The Federal Reserve earlier this week indicated that it isn't too concerned with inflationary pressure as of yet. Minutes from the Fed's January meeting showed that officials believe the economy is stronger than it was at the end of 2017 and although they expect inflation to pick up, only two members were worried about the possibility of the economy overheating.
The consumer-price index climbed 0.5% in January, its biggest increase in five months as the cost of rent, clothes, gasoline, health care and auto insurance all rose.
But as Michael Arone, chief investment strategist for State Street Global Advisors' U.S. SPDR business, illustrates in the chart below, two main inflation gauges--the core CPI or the personal-consumption expenditure deflator, the Fed's preferred measure of inflation--remain below average.
Still, the 10-year yield crept up to a four-year high of 2.956% this week as inflation jitters lingered. Even so, strategists believe it will take a lot more triggers for the 10-year yield to hit 3%--a line in the sand that some believe would create a near-term tension between the safety of bonds and riskier stocks.
"Each data point matters. We will need to see more negative inflationary news to see 3%. Especially since the 2.95% area held so well. It may be longer than people think before we see 3%," said Giddis.
Among the events to watch for in the coming week that could shed further light on the economy and by extension inflation are Fed Chairman Jerome Powell's testimonies at the House and the Senate on Tuesday and Thursday, gross domestic product data for the fourth quarter on Wednesday, and consumer spending and core inflation for January on Thursday.
Traditionally, 3% is viewed as a critical level for stocks where they become increasingly less attractive.
"The best S&P 500 returns have occurred when the 10-year Treasury yields has ranged from 2% to 3%, particularly when yields have been rising. While average historical stock returns remain positive until interest rates cross above 6%, the probability of losing money begins to increase as interest rates cross above 3%," Savita Subramanian, equity and quant strategist at Bank of America Merrill Lynch, said in a report.
However, Tom Lee, a managing partner at Fundstrat Global Advisors, emphasized that although investors fear yields rising above 3%, given numerous crashes associated with that particular level, the more critical number to watch is 4%.

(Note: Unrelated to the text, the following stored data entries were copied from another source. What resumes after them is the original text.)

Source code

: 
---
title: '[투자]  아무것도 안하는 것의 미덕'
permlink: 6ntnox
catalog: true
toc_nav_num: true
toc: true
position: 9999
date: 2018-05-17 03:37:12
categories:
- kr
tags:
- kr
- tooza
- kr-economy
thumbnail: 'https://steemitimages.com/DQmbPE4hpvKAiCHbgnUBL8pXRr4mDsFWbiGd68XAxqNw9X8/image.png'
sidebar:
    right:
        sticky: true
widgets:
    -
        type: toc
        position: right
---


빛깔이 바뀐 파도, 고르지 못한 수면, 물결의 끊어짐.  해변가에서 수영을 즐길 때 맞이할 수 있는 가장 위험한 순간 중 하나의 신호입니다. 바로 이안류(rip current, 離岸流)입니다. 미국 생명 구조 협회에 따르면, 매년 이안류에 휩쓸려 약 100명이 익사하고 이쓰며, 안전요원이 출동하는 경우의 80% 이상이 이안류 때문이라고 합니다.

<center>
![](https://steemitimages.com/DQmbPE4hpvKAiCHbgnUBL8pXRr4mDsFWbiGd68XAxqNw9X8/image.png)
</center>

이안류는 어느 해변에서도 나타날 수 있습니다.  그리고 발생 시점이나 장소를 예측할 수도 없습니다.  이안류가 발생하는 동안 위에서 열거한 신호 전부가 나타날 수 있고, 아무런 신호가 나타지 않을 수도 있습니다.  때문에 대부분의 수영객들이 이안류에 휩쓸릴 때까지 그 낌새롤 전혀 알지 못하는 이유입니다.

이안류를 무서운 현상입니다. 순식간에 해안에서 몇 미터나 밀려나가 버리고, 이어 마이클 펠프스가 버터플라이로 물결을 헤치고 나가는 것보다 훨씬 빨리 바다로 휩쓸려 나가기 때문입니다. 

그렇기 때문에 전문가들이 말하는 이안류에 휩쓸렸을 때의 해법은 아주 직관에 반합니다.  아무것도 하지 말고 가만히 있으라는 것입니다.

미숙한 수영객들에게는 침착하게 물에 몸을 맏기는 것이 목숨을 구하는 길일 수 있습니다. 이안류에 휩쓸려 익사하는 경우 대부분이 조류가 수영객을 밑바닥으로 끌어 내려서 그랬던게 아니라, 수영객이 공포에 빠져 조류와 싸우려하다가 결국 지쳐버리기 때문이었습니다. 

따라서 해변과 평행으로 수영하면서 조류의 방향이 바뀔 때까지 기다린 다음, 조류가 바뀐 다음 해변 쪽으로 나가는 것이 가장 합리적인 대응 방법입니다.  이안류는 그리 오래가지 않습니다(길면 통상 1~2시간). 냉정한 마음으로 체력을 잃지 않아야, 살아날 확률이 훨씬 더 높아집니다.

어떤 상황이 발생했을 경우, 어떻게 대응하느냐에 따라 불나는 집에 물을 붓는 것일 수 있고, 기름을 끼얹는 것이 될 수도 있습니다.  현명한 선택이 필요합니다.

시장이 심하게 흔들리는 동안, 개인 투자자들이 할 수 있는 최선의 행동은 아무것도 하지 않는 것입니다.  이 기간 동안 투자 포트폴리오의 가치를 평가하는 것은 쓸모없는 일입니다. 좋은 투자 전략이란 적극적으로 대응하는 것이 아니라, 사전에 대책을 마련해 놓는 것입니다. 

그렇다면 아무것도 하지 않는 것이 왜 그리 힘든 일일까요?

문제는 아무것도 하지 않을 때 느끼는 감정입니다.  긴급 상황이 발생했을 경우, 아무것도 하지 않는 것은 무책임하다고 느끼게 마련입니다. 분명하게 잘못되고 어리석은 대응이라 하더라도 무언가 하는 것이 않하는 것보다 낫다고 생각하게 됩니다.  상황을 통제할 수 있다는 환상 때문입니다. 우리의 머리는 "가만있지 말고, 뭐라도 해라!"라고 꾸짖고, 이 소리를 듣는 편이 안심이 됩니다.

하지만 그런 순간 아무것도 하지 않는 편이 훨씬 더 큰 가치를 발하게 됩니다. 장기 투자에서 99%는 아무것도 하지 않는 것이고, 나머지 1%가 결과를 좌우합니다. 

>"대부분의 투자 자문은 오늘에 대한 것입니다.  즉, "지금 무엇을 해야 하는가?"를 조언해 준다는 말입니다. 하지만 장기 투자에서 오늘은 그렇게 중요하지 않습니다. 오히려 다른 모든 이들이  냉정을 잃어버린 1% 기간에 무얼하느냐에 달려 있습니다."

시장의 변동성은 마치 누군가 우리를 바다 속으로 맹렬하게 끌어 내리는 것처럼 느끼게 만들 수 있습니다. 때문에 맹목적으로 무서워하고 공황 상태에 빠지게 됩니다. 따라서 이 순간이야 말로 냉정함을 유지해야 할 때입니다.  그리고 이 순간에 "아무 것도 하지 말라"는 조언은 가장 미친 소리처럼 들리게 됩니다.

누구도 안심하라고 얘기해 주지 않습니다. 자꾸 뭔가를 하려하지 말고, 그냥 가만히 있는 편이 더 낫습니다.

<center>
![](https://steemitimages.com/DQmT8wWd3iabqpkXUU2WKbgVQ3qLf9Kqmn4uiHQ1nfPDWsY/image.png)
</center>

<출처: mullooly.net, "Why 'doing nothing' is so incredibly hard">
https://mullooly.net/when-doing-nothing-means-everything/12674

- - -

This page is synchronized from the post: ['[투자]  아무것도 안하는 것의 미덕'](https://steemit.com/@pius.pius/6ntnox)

"Markets worry about 3%..., but history shows 4% [is] the key level" as that is where price to earnings ratio starts to feel pressure, he said.
The last time interest rates were this low was the 1940s-1950s and the P/E ratio, a popular measure of equity valuations, and the 10-year moved in tandem. But as the chart below demonstrates, when interest rates climbed above 4%, P/E ratios started to contract.
For the time being, Lee played down market fears over rates, noting that the Fed needs to tighten more than 1.28 percentage points to impact real interest rates. He also said that this time, higher rates could lead to higher stock prices as they did during the 1950s and the 1960s as long as the 10-year yield remained under 4%.
The S&P 500 rose 43.34 points, or 1.6%, to close at 2,747.30 while the The Dow Jones Industrial Average climbed 347.51 points, or 1.4%, to 25,309.99. The Nasdaq Composite Index added 127.30 points, or 1.8%, to 7,337.39. All three benchmarks logged their second straight week of gains.